The results of a logistic regression model of whether or not a female sniffed the ground during a territorial visit

Parameter	Coefficient	χ2	df	P
Territory type overall	–	40.83	2	<0.0001
Central vs. peripheral lek territories	1.91	28.09	1	<0.0001
Peripheral lek vs. resource territories	2.43	8.10	1	0.0044
Whether mating occurred	1.85	26.10	1	<0.0001
Visit duration	0.0078	5.99	1	0.014
Male ID	–	20.96	56	NS
Female ID	–	27.06	39	NS

Based on 290 visits by 40 estrous females to territories of 57 males. The final model included only significant terms (χ² = 126.21, df = 4, P < 0.0001); results relating to other variables were obtained by adding them separately to the final model. 

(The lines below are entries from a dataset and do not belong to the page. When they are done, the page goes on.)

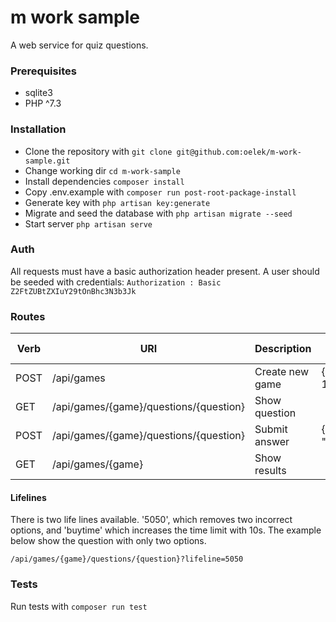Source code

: # m work sample

A web service for quiz questions.

### Prerequisites
* sqlite3
* PHP ^7.3

### Installation
* Clone the repository with `git clone git@github.com:oelek/m-work-sample.git`
* Change working dir `cd m-work-sample`
* Install dependencies `composer install`
* Copy .env.example with `composer run post-root-package-install`
* Generate key with `php artisan key:generate`
* Migrate and seed the database with `php artisan migrate --seed`
* Start server `php artisan serve`

### Auth
All requests must have a basic authorization header present. 
A user should be seeded with credentials: `Authorization : Basic Z2FtZUBtZXIuY29tOnBhc3N3b3Jk`

### Routes
|Verb    |  URI                                     | Description       | Example payload        |
|--------|------------------------------------------|-------------------|------------------------|
| POST   |  /api/games                              | Create new game   | {"quiz_id": 1}         |
| GET    |  /api/games/{game}/questions/{question}  | Show question     |                        |
| POST   |  /api/games/{game}/questions/{question}  | Submit answer     | {"answer": "A string"} |
| GET    |  /api/games/{game}                       | Show results      |                        |

#### Lifelines
There is two life lines available. '5050', which removes two incorrect options, and 'buytime' which increases the time limit with 10s. The example below show the question with only two options.

```
/api/games/{game}/questions/{question}?lifeline=5050
```

### Tests
Run tests with `composer run test`
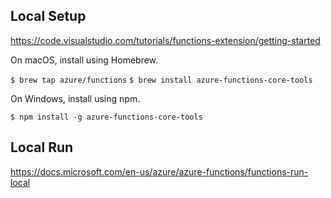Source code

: 
## Local Setup

https://code.visualstudio.com/tutorials/functions-extension/getting-started

On macOS, install using Homebrew.

```$ brew tap azure/functions```
```$ brew install azure-functions-core-tools```

On Windows, install using npm.

```$ npm install -g azure-functions-core-tools```

## Local Run

https://docs.microsoft.com/en-us/azure/azure-functions/functions-run-local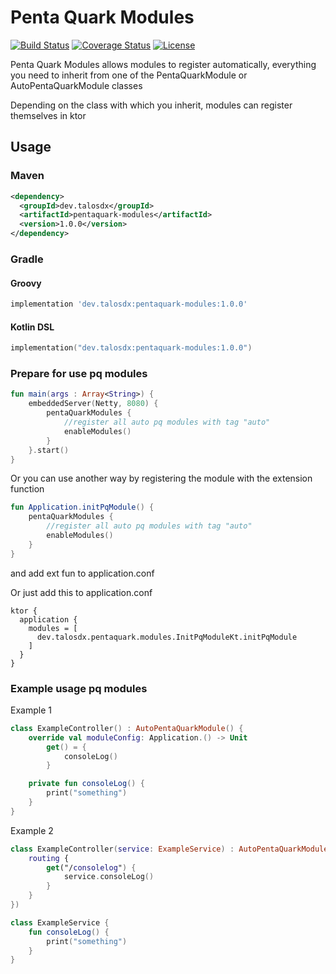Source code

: # Penta Quark Modules
[![Build Status](https://travis-ci.org/TalosDx/pentaquark-modules.svg?branch=master)](https://travis-ci.org/TalosDx/pentaquark-modules) 
[![Coverage Status](https://coveralls.io/repos/github/TalosDx/PentaQuark/badge.svg?branch=master)](https://coveralls.io/github/TalosDx/PentaQuark?branch=master)
[![License](http://img.shields.io/:license-apache-brightgreen.svg)](http://www.apache.org/licenses/LICENSE-2.0.html)

Penta Quark Modules allows modules to register automatically, everything you need to inherit from one of the PentaQuarkModule or AutoPentaQuarkModule classes

Depending on the class with which you inherit, modules can register themselves in ktor

## Usage
### Maven
```xml
<dependency>
  <groupId>dev.talosdx</groupId>
  <artifactId>pentaquark-modules</artifactId>
  <version>1.0.0</version>
</dependency>
```
### Gradle
#### Groovy
```groovy
implementation 'dev.talosdx:pentaquark-modules:1.0.0'
```
#### Kotlin DSL
```kotlin
implementation("dev.talosdx:pentaquark-modules:1.0.0")
```


### Prepare for use pq modules
```kotlin
fun main(args : Array<String>) {
    embeddedServer(Netty, 8080) {
        pentaQuarkModules { 
            //register all auto pq modules with tag "auto" 
            enableModules()
        }
    }.start()
}
```
Or you can use another way by registering the module with the extension function
```kotlin
fun Application.initPqModule() {
    pentaQuarkModules {
        //register all auto pq modules with tag "auto" 
        enableModules()
    }
}
```
and add ext fun to application.conf

Or just add this to application.conf
```hocon
ktor {
  application {
    modules = [
      dev.talosdx.pentaquark.modules.InitPqModuleKt.initPqModule
    ]
  }
}
```

### Example usage pq modules
Example 1
```kotlin
class ExampleController() : AutoPentaQuarkModule() {
    override val moduleConfig: Application.() -> Unit
        get() = {
            consoleLog()
        }

    private fun consoleLog() {
        print("something")
    }
}
```

Example 2
```kotlin
class ExampleController(service: ExampleService) : AutoPentaQuarkModule({
    routing {
        get("/consolelog") {
            service.consoleLog()
        }
    }
})

class ExampleService {
    fun consoleLog() {
        print("something")
    }
}
```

The present demonstration of female mate competition in a lekking mammal echoes previous studies on lekking bird species, which have shown aggression between females in relation to mating activities to be widespread among these taxa (29–31). As in ungulates, there is a positive correlation between central position and mating success in lek-breeding birds (32). In black grouse (Tetrao tetrix), females that prefer central males obtain mates with higher lifetime performance (33). These similarities suggest that female preference for centrally located males may have played a major role in the evolution of lek behavior in both birds and ungulates. Indeed, the present findings point to the possibility that female choice is a stronger factor in sexual selection among mammals than widely assumed, but it may be less conspicuous in species where females are not well armed and mating is not spatially clustered on leks.